=== Section Start ===

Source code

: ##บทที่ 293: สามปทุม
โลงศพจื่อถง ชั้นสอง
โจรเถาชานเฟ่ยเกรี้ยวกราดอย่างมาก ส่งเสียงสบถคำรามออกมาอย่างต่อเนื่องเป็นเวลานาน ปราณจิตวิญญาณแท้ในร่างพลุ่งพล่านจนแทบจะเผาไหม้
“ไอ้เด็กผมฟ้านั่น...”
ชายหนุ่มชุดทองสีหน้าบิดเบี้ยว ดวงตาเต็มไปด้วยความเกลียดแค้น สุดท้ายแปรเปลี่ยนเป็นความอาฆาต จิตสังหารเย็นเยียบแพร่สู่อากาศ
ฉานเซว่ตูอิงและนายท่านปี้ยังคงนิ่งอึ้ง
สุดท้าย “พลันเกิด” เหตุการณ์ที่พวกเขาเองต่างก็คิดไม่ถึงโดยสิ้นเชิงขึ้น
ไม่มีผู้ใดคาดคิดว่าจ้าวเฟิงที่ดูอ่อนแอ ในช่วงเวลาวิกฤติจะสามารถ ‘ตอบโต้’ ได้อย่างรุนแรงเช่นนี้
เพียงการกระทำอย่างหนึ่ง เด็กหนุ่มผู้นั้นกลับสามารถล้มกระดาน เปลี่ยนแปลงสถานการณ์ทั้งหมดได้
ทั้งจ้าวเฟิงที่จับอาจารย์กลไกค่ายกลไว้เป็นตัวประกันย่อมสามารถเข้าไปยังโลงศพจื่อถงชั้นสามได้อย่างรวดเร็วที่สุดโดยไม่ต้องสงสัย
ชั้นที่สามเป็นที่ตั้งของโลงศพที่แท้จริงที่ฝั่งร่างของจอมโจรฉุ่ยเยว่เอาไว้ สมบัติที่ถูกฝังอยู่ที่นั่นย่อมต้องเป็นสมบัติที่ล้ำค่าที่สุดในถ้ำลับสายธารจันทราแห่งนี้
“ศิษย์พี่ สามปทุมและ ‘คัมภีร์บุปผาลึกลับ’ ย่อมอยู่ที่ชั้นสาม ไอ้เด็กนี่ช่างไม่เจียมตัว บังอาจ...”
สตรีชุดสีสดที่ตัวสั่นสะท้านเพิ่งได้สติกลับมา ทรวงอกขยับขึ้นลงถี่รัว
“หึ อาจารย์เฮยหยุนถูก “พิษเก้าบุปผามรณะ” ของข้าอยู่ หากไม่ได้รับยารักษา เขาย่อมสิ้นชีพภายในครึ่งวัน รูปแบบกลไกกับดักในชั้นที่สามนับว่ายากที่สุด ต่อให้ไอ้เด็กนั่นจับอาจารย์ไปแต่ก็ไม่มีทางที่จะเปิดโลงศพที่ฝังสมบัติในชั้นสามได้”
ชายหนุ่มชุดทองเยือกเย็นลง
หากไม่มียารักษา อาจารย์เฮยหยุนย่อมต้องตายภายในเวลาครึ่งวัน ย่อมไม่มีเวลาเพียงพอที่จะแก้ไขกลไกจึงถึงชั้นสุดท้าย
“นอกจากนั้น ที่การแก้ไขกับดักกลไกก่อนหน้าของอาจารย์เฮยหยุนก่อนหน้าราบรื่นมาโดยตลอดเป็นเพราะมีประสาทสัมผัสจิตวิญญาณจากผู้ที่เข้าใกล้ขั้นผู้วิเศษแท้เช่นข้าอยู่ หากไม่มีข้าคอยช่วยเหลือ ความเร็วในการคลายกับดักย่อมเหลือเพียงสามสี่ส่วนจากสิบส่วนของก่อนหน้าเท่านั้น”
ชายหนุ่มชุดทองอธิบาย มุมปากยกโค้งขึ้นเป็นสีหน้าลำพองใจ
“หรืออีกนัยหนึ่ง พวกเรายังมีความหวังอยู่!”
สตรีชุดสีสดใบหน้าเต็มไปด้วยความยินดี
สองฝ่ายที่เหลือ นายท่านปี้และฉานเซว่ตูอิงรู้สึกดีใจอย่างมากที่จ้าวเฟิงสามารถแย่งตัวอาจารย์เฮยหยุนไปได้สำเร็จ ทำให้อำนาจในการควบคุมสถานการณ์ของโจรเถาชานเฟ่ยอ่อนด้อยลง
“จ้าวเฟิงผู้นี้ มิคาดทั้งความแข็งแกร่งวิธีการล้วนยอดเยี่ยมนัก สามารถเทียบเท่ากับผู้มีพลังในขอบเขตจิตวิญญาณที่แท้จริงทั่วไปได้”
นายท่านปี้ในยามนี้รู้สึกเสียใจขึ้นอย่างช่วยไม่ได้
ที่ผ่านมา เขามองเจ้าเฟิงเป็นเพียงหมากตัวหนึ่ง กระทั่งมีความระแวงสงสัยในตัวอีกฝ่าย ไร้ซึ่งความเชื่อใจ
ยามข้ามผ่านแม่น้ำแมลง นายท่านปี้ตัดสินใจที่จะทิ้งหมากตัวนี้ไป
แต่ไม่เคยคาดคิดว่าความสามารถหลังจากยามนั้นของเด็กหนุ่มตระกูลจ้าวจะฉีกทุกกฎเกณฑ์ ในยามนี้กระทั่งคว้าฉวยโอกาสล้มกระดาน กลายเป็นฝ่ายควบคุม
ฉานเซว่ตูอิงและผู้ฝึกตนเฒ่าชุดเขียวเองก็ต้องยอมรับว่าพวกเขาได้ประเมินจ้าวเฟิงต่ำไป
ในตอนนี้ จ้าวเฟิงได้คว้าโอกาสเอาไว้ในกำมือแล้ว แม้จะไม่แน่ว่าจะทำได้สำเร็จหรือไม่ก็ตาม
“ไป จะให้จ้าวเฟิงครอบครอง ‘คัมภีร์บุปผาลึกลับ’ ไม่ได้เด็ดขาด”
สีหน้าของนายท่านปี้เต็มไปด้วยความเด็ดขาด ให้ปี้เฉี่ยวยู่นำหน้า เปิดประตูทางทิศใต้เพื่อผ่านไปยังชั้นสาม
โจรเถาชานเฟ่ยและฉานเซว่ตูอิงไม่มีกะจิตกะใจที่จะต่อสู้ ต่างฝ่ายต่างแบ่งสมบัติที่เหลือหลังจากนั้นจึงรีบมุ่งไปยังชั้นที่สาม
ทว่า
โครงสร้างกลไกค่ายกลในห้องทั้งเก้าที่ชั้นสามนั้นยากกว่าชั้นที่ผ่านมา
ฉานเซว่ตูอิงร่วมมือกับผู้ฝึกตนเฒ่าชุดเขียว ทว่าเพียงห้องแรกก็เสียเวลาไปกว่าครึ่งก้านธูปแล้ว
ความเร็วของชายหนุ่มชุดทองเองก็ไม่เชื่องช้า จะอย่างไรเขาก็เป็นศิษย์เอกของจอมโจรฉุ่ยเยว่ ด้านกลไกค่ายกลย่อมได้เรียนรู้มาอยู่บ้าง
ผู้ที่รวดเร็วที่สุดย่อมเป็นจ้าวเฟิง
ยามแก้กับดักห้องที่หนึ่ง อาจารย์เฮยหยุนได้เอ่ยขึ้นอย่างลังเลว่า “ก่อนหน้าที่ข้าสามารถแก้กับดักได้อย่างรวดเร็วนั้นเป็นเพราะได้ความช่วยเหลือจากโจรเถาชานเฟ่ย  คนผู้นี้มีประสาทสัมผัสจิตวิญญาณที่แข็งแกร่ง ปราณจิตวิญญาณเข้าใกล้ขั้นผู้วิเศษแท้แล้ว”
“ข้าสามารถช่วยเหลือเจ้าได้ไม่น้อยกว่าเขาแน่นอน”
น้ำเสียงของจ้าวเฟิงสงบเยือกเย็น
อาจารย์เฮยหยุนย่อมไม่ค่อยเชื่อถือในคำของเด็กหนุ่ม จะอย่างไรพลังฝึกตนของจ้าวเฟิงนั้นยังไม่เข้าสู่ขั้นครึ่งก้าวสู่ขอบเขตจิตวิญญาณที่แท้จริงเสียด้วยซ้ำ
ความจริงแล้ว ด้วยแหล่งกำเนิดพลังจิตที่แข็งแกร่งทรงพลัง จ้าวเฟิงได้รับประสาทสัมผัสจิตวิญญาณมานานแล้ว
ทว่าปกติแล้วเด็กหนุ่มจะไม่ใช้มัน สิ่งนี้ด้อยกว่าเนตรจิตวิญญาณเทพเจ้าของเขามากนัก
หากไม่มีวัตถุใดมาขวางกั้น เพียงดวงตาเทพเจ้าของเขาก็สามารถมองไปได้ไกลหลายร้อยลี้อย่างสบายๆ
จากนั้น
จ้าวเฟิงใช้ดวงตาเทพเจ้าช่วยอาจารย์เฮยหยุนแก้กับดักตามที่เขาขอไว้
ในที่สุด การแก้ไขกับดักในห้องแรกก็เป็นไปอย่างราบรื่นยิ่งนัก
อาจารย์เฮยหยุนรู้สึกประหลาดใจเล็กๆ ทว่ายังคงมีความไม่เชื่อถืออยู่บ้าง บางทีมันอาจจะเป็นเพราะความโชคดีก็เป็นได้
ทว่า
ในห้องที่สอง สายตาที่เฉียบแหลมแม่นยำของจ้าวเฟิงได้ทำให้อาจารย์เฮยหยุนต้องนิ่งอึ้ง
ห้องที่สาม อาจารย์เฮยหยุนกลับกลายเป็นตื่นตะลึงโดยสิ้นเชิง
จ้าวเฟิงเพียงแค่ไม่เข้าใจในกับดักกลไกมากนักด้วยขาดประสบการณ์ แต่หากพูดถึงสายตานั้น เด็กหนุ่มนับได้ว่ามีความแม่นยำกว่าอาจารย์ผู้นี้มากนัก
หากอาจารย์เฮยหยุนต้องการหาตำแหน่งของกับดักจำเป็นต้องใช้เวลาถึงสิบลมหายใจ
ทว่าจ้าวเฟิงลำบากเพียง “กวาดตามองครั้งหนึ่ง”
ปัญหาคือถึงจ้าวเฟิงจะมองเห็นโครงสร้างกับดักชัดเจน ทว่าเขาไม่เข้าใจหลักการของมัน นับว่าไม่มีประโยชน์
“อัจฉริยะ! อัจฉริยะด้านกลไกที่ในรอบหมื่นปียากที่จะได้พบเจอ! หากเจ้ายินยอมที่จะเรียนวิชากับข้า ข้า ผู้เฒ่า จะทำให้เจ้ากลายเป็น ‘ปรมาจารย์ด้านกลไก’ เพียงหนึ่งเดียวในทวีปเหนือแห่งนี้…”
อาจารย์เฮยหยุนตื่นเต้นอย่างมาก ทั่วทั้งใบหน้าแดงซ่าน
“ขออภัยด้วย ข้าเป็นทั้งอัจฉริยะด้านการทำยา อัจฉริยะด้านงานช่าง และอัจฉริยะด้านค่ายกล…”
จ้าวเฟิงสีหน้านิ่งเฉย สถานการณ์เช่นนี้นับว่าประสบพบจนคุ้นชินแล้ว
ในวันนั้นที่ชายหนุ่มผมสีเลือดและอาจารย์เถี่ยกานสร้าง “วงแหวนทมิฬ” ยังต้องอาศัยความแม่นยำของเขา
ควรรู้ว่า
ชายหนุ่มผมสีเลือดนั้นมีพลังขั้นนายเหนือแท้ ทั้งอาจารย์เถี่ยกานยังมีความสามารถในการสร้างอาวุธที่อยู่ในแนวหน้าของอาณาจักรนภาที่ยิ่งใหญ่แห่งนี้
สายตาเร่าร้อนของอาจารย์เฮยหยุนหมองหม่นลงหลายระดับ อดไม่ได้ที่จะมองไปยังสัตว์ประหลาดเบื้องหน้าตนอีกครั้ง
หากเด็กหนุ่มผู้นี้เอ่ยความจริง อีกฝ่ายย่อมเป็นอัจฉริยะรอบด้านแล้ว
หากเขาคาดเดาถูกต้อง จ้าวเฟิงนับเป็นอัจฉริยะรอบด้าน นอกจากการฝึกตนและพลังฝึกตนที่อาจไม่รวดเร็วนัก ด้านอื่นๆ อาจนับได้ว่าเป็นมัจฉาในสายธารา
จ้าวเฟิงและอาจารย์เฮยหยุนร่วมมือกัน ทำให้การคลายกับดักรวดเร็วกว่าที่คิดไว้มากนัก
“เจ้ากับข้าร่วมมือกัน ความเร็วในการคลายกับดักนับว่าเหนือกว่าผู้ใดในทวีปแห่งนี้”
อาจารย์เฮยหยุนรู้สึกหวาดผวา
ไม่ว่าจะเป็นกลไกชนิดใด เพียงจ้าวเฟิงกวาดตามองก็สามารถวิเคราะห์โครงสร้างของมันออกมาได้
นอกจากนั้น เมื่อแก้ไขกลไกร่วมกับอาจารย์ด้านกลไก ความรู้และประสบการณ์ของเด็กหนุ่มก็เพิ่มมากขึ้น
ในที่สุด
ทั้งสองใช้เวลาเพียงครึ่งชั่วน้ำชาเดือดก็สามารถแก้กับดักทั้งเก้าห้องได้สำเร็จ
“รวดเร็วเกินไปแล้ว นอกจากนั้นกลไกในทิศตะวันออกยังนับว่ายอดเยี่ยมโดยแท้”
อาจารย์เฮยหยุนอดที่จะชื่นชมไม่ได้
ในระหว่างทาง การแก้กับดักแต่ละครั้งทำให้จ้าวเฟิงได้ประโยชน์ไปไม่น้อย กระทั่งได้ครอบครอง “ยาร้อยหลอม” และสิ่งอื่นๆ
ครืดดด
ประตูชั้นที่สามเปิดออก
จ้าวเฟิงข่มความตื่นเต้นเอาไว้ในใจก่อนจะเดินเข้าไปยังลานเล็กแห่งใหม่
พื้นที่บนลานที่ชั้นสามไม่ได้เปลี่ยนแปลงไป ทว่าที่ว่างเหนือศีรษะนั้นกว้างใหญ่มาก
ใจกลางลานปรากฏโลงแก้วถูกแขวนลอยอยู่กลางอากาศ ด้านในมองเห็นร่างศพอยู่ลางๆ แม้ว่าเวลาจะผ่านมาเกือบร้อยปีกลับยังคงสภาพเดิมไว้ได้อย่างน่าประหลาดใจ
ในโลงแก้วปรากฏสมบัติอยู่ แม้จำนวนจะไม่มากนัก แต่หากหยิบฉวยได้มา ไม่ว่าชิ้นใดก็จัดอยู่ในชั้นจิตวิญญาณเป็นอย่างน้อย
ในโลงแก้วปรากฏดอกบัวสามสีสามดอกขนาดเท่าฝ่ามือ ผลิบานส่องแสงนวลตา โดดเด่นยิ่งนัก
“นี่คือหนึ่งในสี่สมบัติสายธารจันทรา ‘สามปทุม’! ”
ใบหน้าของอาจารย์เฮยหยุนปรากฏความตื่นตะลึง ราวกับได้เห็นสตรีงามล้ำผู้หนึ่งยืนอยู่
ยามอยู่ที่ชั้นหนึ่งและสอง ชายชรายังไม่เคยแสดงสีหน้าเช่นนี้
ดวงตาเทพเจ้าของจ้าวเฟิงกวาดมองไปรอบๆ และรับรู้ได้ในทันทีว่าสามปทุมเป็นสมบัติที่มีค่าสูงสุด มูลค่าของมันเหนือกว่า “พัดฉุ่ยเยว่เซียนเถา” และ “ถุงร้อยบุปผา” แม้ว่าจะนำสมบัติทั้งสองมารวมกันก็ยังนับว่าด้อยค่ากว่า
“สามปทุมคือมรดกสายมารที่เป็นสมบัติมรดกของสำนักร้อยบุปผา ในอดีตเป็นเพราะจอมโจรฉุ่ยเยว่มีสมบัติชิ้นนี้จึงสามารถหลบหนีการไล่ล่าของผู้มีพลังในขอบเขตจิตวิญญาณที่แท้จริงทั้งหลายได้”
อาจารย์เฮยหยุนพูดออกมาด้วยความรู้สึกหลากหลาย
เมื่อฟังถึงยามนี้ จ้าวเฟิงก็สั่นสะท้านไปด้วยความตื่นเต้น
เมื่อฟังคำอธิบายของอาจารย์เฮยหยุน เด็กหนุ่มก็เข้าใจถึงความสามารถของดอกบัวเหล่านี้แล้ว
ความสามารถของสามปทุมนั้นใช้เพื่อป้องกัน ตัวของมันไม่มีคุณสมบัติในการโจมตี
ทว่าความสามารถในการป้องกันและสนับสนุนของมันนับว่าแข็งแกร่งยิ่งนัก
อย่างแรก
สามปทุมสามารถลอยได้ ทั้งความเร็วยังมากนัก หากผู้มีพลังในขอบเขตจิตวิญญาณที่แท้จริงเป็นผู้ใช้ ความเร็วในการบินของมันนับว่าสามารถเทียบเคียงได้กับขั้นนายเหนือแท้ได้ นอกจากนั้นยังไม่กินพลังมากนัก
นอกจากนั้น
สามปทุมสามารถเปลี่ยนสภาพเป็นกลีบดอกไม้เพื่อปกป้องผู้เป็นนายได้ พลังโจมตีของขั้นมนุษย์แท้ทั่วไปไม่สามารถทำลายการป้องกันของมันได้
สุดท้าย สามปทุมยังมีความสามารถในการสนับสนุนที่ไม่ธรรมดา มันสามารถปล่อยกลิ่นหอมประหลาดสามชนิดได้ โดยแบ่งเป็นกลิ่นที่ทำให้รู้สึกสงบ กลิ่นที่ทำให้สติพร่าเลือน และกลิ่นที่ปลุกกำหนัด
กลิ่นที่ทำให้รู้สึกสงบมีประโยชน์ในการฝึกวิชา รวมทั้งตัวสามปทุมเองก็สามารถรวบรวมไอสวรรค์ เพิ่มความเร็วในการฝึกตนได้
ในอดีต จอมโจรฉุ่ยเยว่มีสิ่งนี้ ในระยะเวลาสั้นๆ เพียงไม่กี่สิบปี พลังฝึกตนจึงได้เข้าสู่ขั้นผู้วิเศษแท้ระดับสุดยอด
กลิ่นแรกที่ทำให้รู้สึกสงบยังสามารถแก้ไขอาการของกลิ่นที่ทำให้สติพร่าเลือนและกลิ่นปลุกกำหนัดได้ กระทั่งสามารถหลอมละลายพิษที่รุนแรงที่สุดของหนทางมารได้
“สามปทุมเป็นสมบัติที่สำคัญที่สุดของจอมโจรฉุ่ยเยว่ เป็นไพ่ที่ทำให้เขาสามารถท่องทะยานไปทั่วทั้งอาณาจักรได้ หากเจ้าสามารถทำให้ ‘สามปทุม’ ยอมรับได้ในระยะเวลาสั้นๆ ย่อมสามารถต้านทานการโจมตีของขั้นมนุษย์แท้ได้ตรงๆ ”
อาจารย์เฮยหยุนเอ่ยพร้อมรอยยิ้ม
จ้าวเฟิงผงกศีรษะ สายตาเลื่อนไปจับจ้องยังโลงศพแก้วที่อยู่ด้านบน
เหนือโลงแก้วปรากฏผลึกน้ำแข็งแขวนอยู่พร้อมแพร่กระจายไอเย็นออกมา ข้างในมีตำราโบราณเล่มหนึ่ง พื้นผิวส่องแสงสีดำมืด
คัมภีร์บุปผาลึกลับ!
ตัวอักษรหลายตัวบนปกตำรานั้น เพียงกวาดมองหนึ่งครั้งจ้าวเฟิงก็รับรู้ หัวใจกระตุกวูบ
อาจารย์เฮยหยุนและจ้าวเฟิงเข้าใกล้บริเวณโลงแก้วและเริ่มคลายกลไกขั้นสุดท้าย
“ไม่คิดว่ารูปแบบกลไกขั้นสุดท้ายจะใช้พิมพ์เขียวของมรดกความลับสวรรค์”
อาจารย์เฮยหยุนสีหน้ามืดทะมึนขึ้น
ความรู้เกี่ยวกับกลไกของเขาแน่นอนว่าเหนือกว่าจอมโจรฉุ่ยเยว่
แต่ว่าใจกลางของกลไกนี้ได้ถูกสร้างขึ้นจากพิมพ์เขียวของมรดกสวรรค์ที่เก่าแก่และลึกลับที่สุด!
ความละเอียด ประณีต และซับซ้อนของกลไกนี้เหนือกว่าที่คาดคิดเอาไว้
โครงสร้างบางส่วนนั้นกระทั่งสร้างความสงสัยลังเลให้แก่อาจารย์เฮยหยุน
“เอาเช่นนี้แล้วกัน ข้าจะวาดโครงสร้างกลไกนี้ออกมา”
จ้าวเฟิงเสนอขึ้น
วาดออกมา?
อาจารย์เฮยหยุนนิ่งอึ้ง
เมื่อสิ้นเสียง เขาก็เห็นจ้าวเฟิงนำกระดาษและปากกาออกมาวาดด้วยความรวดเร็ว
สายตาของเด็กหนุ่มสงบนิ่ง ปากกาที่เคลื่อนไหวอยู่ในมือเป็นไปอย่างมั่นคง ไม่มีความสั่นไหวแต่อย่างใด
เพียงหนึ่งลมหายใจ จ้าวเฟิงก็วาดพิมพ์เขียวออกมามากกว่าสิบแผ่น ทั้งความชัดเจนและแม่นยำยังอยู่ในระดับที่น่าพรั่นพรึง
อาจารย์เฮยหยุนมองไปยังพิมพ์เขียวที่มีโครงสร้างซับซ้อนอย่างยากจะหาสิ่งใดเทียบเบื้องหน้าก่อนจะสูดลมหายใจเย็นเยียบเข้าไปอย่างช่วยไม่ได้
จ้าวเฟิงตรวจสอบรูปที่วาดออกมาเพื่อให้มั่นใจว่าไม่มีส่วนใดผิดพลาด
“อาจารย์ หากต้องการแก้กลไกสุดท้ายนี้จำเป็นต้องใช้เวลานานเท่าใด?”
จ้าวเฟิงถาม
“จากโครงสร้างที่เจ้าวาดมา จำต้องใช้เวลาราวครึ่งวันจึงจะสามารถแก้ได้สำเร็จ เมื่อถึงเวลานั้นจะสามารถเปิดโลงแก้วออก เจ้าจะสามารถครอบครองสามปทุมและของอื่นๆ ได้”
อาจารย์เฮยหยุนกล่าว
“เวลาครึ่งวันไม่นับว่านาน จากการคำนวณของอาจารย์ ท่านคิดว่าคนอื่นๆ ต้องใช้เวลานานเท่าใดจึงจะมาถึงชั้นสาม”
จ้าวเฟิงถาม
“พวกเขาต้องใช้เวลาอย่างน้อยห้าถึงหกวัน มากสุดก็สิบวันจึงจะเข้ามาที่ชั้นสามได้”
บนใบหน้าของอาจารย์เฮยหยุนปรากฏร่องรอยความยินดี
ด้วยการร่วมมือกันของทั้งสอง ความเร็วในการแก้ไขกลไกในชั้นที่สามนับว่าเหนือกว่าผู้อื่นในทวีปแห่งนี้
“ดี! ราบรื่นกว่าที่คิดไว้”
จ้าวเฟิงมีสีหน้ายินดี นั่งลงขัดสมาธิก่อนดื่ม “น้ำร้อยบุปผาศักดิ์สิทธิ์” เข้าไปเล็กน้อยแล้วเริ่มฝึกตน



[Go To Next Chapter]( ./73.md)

=== Section End ===

Lines of the material may hold the string "ในยามน". Copy each one that does.

→ Response area:
นายท่านปี้ในยามนี้รู้สึกเสียใจขึ้นอย่างช่วยไม่ได้
แต่ไม่เคยคาดคิดว่าความสามารถหลังจากยามนั้นของเด็กหนุ่มตระกูลจ้าวจะฉีกทุกกฎเกณฑ์ ในยามนี้กระทั่งคว้าฉวยโอกาสล้มกระดาน กลายเป็นฝ่ายควบคุม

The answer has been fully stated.